Business is evolving at a frantic pace. Uber is a verb, there’s an app for that, and ‘YouTuber’ is a viable career option, and that’s just in the past ten years.
Careers and even industries that didn’t exist a decade ago are commonplace today, so much so that if we looked back in time we’d be hard pressed to recognize a business landscape without them. Yet one thing would look the same ten, twenty, even thirty years ago, as it does today; education.

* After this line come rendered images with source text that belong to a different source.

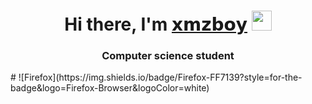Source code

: <h1 align="center">Hi there, I'm <a href="https://vk.com/id76852272" target="_blank">𝘅𝗺𝘇𝗯𝗼𝘆</a> 
<img src="https://github.com/blackcater/blackcater/raw/main/images/Hi.gif" height="32"/></h1>
<h3 align="center">Computer science student</h3>
# ![Firefox](https://img.shields.io/badge/Firefox-FF7139?style=for-the-badge&logo=Firefox-Browser&logoColor=white)
<!--
**xmzboy/xmzboy** is a ✨ _special_ ✨ repository because its `README.md` (this file) appears on your GitHub profile.

Here are some ideas to get you started:

- 🔭 I’m currently working on ...
- 🌱 I’m currently learning ...
- 👯 I’m looking to collaborate on ...
- 🤔 I’m looking for help with ...
- 💬 Ask me about ...
- 📫 How to reach me: ...
- 😄 Pronouns: ...
- ⚡ Fun fact: ...
-->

Consider, growing up did you:
- Attend school five days a week for six hours a day – check
- Sit through lectures in each class – check
- Memorize facts for a test that you might never see again – check
- Walk two hours in the snow just to get there – you get the idea
Some of the learning strategies have changed over the years but the curriculum itself hasn’t, meaning schools aren’t introducing students to the skills that are now basic requirements for a job. Since schools teach what state or federal requirements mandate, bringing the curriculum up to speed often starts at the state or district level. However, sweeping changes across multiple schools, implemented at the same pace as business innovates, is a tall order.
Keeping pace with businesses may require districts to shift from a “school system” to a “system of schools” (Mathis/Welner, 2016). By giving schools the autonomy to set their own course districts can provide support without hindering the school’s efforts to adapt at the pace they are equipped to maintain.
Two models for autonomous district management have emerged over the years; portfolio and innovation. Both seek to give individual schools the flexibility to manage their operations, including curriculum selection, in the manner they see fit to best meet the needs of their community, provided students are learning the core skills mandated by the district.
The portfolio model of schools is based on the premise that schools should be managed like stocks in a portfolio; successful buildings should expand while failing ones should be closed. This model is characterized by four tenants:
- Decentralization of management
- Closing of failing schools
- Expansion of choice (i.e. charter schools)
- Performance-based accountability (generally with testing)
Portfolio models are appealing to many schools that appreciate the support services of a large district, such as transportation, HR and food services, but who want to be empowered to make their own decisions on staffing, budgets and in some cases, curriculum. The portfolio approach allows individual schools to focus on their core initiatives that best meet the needs of their community, without sacrificing access to or becoming bogged down with external operations.
Proponents of the portfolio model say that students will be most successful when the adults closest to them are empowered to make decisions (Phenicie, 2017). For example, the closest adults (including teachers and administrators), are likely to have a better understanding of how that particular school can use technology, funds, teacher time and community resources than the district itself, which out of necessity views all schools collectively rather than individually.
This methodology is also appealing to parents, given that funding follows students in this model. Therefore, if a parent elects to put their student in a portfolio school instead of their neighborhood school, they can feel confident that the financial resources allocated to their child will flow to the school that child is attending, where the teachers and administrators on the front lines can determine how those funds are used.
The portfolio model assumes that decision-making data for each school uses data from that school, not the entire district, to ensure resources are allocated according to what each individual school needs. This effectively puts educators directly in charge of their schools, empowers parents to choose the right school for their children based on the school’s attributes, and directs school system leaders to oversee rather than drive school success.
Schools that have the autonomy to make their own decision, such as those following the portfolio model, are thought to be more nimble and able to adapt to external factors that may impact operations. Consider, one school may choose to spend money on new equipment while another may choose to hire an additional teacher, because the available resources and the size of the student body are different at each school.
Denver Public Schools (DPS) is one example of the portfolio model in action. Says Principal Kurt Dennis of McAuliffe International Middle School, “I think the district recognizes that with 100,000 students in the city of a million people you can’t control things centrally.” The portfolio model lets principals make decisions that are best for their community rather than handing down directives that might not work for all schools.
Aurora Schools are another example. As a neighbor to Anschutz/CU Medical they are working to build a program including curriculum, clubs, internships and other health services partnerships with the community where much of their workforce resides. Their demographics and proximity to a healthcare hub makes such a partnership realistic for their community.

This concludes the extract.